Your goal: Go through the material and return every line that contains the string "está".

Records shown:
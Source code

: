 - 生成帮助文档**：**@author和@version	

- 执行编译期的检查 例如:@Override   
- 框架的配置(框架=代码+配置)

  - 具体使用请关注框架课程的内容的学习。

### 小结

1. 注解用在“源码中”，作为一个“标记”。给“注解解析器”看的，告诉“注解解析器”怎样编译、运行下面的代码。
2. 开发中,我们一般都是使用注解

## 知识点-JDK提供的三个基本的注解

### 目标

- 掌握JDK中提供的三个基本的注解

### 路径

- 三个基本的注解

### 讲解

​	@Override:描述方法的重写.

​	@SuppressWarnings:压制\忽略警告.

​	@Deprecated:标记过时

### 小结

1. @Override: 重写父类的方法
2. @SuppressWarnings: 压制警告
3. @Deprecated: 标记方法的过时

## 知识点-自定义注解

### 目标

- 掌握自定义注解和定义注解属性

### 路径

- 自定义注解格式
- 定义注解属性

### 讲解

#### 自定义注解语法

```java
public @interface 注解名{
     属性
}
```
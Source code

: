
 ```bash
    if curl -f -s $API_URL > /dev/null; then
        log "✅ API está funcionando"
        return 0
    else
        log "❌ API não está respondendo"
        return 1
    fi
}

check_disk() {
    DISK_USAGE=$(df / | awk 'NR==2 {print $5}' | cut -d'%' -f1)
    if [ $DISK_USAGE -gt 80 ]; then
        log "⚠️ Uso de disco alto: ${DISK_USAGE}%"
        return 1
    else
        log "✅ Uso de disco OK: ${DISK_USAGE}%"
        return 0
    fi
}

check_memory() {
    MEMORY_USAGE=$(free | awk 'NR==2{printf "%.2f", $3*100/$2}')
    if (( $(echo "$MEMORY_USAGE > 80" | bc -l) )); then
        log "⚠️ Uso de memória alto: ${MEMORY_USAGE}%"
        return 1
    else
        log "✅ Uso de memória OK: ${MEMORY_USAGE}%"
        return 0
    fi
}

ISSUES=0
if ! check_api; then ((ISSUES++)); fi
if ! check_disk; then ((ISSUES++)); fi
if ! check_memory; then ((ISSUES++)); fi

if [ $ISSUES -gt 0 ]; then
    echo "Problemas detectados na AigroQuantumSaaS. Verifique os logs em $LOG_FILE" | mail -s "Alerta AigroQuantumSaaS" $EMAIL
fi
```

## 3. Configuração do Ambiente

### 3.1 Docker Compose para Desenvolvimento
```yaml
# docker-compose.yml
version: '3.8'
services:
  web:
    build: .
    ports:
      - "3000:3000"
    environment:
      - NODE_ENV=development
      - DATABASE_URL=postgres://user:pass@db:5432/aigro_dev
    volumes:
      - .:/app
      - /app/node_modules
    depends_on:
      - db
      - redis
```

Answer box:
        log "✅ API está funcionando"
        log "❌ API não está respondendo"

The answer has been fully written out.